Whilst we’d been planning the physical move, we’d also been working on expanding our ‘service’ and further developing our individual personas — it was time for us to do away with the purloined alter-egos of Kenny and Cash and become ourselves. Bill didn’t like his real full name, and I wasn’t keen on mine either — and we had this thing about using different ‘on-air’ names just like we thought all real DJs did. So one evening we thumbed through the letters pages of a Record Mirror and picked two names from the contributors there. We swapped the surnames around, so I became Bob Kingsley and Bill became … well, for reasons explained in Radio Daze: Interlude #1 — From This Perspective, that will remain my little secret — but that was how I chose my on-air name, and it’s stuck with me ever since, being finally adopted permanently when I changed my name by Deed Poll over a decade later.

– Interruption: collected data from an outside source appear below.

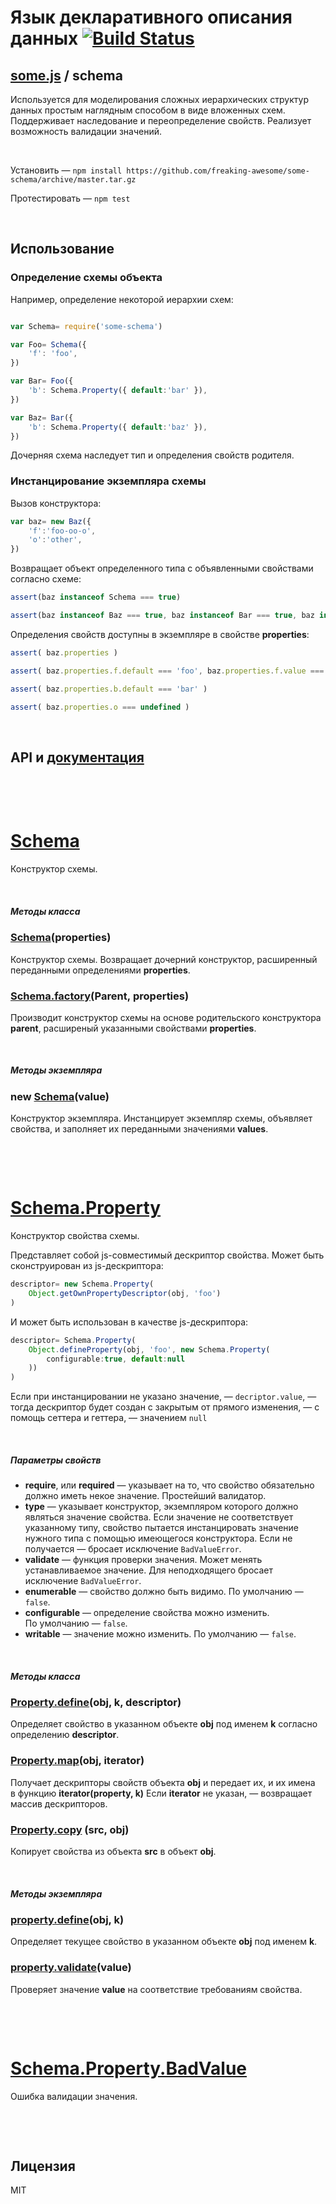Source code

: # Язык декларативного описания данных [![Build Status](https://secure.travis-ci.org/freaking-awesome/some-schema.png)](http://travis-ci.org/freaking-awesome/some-schema)
## [some.js](http://somejs.org/schema) / schema

Используется для моделирования сложных иерархических структур данных простым наглядным способом в виде вложенных схем. Поддерживает наследование и переопределение свойств. Реализует возможность валидации значений.

 

Установить — ``` npm install https://github.com/freaking-awesome/some-schema/archive/master.tar.gz ```

Протестировать — ``` npm test ```

 

## Использование

### Определение схемы объекта

Например, определение некоторой иерархии схем:
```javascript

var Schema= require('some-schema')

var Foo= Schema({
    'f': 'foo',
})

var Bar= Foo({
    'b': Schema.Property({ default:'bar' }),
})

var Baz= Bar({
    'b': Schema.Property({ default:'baz' }),
})
```
Дочерняя схема наследует тип и определения свойств родителя.


### Инстанцирование экземпляра схемы

Вызов конструктора:
```javascript
var baz= new Baz({
    'f':'foo-oo-o',
    'o':'other',
})
```
Возвращает объект определенного типа с объявленными свойствами согласно схеме:

```javascript
assert(baz instanceof Schema === true)

assert(baz instanceof Baz === true, baz instanceof Bar === true, baz instanceof Foo === true)
```

Определения свойств доступны в экземпляре в свойстве **properties**:
```javascript
assert( baz.properties )

assert( baz.properties.f.default === 'foo', baz.properties.f.value === 'foo-oo-o' )

assert( baz.properties.b.default === 'bar' )

assert( baz.properties.o === undefined )
```

 

## API и [документация](http://api.somejs.org)

 

 

# [Schema](https://github.com/freaking-awesome/some-schema/tree/master/lib/Schema)
Конструктор схемы.

 

##### Методы класса

### [Schema](https://github.com/freaking-awesome/some-schema/blob/master/lib/Schema/index.js#L57)(properties)
Конструктор схемы. Возвращает дочерний конструктор, расширенный переданными определениями **properties**.

### [Schema.factory](https://github.com/freaking-awesome/some-schema/blob/master/lib/Schema/index.js#L45)(Parent, properties)
Производит конструктор схемы на основе родительского конструктора **parent**, расширеный указанными свойствами **properties**.

 

##### Методы экземпляра

### new [Schema](https://github.com/freaking-awesome/some-schema/blob/master/lib/Schema/index.js#L2)(value)
Конструктор экземпляра. Инстанцирует экземпляр схемы, объявляет свойства, и заполняет их переданными значениями **values**.

 

 

# [Schema.Property](https://github.com/freaking-awesome/some-schema/blob/master/lib/Schema/properties/Property)
Конструктор свойства схемы.

Представляет собой js-совместимый дескриптор свойства. Может быть сконструирован из js-дескриптора:
```javascript
descriptor= new Schema.Property(
    Object.getOwnPropertyDescriptor(obj, 'foo')
)
```

И может быть использован в качестве js-дескриптора:
```javascript
descriptor= Schema.Property(
    Object.defineProperty(obj, 'foo', new Schema.Property(
        configurable:true, default:null
    ))
)
```

Если при инстанцировании не указано значение, — ```decriptor.value```, — тогда дескриптор будет создан с закрытым от прямого изменения, — с помощь сеттера и геттера, — значением ```null```

 

##### Параметры свойств 
* **require**, или **required** — указывает на то, что свойство обязательно должно иметь некое значение. Простейший валидатор.
* **type** — указывает конструктор, экземпляром которого должно являться значение свойства. Если значение не соответствует указанному типу, свойство пытается инстанцировать значение нужного типа с помощью имеющегося конструктора. Если не получается — бросает исключение ```BadValueError```.
* **validate** — функция проверки значения. Может менять устанавливаемое значение. Для неподходящего бросает исключение ```BadValueError```.
* **enumerable** — свойство должно быть видимо. По умолчанию — ```false```.
* **configurable** — определение свойства можно изменить. По умолчанию — ```false```.
* **writable** — значение можно изменить. По умолчанию — ```false```.

 

##### Методы класса

### [Property.define](https://github.com/freaking-awesome/some-schema/blob/master/lib/Schema/properties/Property/index.js#L135)(obj, k, descriptor)
Определяет свойство в указанном объекте **obj** под именем **k** согласно определению **descriptor**.

### [Property.map](https://github.com/freaking-awesome/some-schema/blob/master/lib/Schema/properties/Property/index.js#L149)(obj, iterator)
Получает дескрипторы свойств объекта **obj** и передает их, и их имена в функцию **iterator(property, k)**
Если **iterator** не указан, — возвращает массив дескрипторов.

### [Property.copy](https://github.com/freaking-awesome/some-schema/blob/master/lib/Schema/properties/Property/index.js#L168) (src, obj)
Копирует свойства из объекта **src** в объект **obj**.

 

##### Методы экземпляра

### [property.define](https://github.com/freaking-awesome/some-schema/blob/master/lib/Schema/properties/Property/index.js#L103)(obj, k)
Определяет текущее свойство в указанном объекте **obj** под именем **k**.

### [property.validate](https://github.com/freaking-awesome/some-schema/blob/master/lib/Schema/properties/Property/index.js#L117)(value)
Проверяет значение **value** на соответствие требованиям свойства.

 

 

# [Schema.Property.BadValue](https://github.com/freaking-awesome/some-schema/blob/master/lib/Schema/properties/Property/index.js#L189)
Ошибка валидации значения.

 

 

## Лицензия
MIT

We’d also had enough of pretending to be Radio Northsea International. We wanted our own station — so we re-branded our little enterprise as Radio Freedom International, broadcasting from the M.V. Freedom II anchored five miles off the coast of Holland on medium wave, FM and short wave.

All of it was make-believe, yet to us it was more real than the air we breathed, more important than the final exams we were soon due to face at school.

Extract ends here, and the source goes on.